Two Quantum Algorithms for Nonlinear Reaction-Diffusion Equation using Chebyshev Approximation Method

TL;DR

This paper introduces two quantum algorithms leveraging Chebyshev approximation to solve nonlinear reaction-diffusion equations more efficiently, with complexities comparable to existing quantum methods.

Contribution

The paper develops two novel quantum algorithms for reaction-diffusion equations using Chebyshev polynomial approximation and derives conditions for matrix diagonalization.

Findings

First algorithm has gate complexity O(d·log(d)+T·polylog(T/ε))

Second algorithm has gate complexity O(polylog(d)·T·polylog(T/ε))
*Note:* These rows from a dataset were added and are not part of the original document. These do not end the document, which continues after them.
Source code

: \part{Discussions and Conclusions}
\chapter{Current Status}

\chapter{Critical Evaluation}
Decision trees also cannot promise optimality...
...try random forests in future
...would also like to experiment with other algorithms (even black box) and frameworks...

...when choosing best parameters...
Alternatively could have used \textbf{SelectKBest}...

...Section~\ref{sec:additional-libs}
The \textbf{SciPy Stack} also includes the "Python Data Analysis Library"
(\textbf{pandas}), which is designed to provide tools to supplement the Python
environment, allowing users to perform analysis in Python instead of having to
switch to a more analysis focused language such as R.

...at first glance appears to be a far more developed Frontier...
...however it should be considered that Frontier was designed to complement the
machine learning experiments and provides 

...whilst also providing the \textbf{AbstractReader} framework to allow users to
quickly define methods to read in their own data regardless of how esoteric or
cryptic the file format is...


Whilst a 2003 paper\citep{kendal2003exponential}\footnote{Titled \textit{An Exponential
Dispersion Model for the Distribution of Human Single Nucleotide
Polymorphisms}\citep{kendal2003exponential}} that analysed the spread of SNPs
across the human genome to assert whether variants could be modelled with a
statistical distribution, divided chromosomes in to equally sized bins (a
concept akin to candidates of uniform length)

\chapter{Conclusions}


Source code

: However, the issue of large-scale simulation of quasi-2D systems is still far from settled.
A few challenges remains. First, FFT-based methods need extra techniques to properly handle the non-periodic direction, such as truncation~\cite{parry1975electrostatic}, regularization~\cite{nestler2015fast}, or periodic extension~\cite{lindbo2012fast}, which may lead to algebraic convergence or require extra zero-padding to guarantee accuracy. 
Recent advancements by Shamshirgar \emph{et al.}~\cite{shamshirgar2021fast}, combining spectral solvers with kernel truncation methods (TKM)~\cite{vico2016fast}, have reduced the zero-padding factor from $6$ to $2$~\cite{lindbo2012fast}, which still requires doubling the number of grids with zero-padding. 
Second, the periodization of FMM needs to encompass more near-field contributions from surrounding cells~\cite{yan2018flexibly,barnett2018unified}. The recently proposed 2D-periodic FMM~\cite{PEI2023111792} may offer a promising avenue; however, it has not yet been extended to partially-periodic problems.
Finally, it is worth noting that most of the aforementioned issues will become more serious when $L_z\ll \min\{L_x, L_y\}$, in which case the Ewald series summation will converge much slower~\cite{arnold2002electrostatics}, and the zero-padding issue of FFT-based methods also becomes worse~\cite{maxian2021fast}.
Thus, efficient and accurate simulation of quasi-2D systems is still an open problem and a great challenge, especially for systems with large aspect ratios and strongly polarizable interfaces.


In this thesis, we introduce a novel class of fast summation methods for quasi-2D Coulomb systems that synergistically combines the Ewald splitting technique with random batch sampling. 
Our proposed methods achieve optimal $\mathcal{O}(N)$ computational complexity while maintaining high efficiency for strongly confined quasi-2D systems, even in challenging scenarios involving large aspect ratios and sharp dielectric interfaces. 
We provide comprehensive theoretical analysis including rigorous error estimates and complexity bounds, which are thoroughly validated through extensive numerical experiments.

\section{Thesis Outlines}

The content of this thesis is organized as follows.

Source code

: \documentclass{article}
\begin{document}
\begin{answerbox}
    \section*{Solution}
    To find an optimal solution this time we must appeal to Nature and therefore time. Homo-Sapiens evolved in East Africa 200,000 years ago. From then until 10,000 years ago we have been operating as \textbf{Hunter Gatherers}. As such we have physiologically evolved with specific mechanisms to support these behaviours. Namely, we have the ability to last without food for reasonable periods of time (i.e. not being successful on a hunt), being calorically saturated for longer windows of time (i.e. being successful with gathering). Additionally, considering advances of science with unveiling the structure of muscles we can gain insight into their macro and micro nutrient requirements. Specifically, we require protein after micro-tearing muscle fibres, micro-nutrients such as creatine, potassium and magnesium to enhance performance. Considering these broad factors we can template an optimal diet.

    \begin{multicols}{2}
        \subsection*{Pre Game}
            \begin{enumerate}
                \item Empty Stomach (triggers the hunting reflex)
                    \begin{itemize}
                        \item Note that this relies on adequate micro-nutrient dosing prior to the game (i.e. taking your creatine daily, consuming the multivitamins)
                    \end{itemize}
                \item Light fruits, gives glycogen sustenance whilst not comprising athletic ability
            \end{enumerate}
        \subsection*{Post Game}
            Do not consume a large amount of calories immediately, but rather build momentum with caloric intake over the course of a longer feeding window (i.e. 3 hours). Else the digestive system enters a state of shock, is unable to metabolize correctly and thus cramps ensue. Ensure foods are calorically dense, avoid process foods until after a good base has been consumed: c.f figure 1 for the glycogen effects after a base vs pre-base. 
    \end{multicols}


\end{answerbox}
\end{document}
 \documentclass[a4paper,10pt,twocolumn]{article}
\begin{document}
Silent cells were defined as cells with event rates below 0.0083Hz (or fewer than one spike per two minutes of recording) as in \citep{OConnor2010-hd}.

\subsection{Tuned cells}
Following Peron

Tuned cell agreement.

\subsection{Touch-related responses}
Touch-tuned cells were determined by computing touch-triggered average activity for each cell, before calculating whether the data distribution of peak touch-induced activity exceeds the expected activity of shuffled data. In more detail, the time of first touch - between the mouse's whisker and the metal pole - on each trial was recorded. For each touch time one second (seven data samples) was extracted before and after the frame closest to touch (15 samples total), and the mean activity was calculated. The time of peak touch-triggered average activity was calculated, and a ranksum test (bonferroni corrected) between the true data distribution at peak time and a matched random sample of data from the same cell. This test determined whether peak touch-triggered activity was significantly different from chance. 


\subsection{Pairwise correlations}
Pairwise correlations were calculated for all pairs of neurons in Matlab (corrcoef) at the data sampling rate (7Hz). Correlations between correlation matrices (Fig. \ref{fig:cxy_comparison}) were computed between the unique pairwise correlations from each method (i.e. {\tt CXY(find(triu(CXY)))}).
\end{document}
Complexity is comparable to the best known quantum algorithms for this problem.

Abstract

We present two new quantum algorithms for reaction-diffusion equations that employ the truncated Chebyshev polynomial approximation. This method is employed to numerically solve the ordinary differential equation emerging from the linearization of the associated nonlinear differential equation. In the first algorithm, we use the matrix exponentiation method (Patel et al., 2018), while in the second algorithm, we repurpose the quantum spectral method (Childs et al., 2020). Our main technical contribution is to derive the sufficient conditions for the diagonalization of the Carleman embedding matrix, which is indispensable for designing both quantum algorithms. We supplement this with an efficient iterative algorithm to diagonalize the Carleman matrix. Our first algorithm has gate complexity of O(d$\cdot$log(d)+T$\cdot$polylog(T/$\varepsilon$)). Here $d$ is the size of the Carleman matrix, $T$ is the simulation time, and $\varepsilon$ is the approximation error. The second algorithm is polynomial in $log(d)$, $T$, and $log(1/\varepsilon)$ - the gate complexity scales as O(polylog(d)$\cdot$T$\cdot$polylog(T/$\varepsilon$)). In terms of $T$ and $\varepsilon$, this is comparable to the speedup gained by the current best known quantum algorithm for this problem, the truncated Taylor series method (Costa et.al., 2025). Our approach has two shortcomings. First, we have not provided an upper bound, in terms of d, on the condition number of the Carleman matrix. Second, the success of the diagonalization is based on a conjecture that a specific trigonometric equation has no integral solution. However, we provide strategies to mitigate these shortcomings in most practical cases.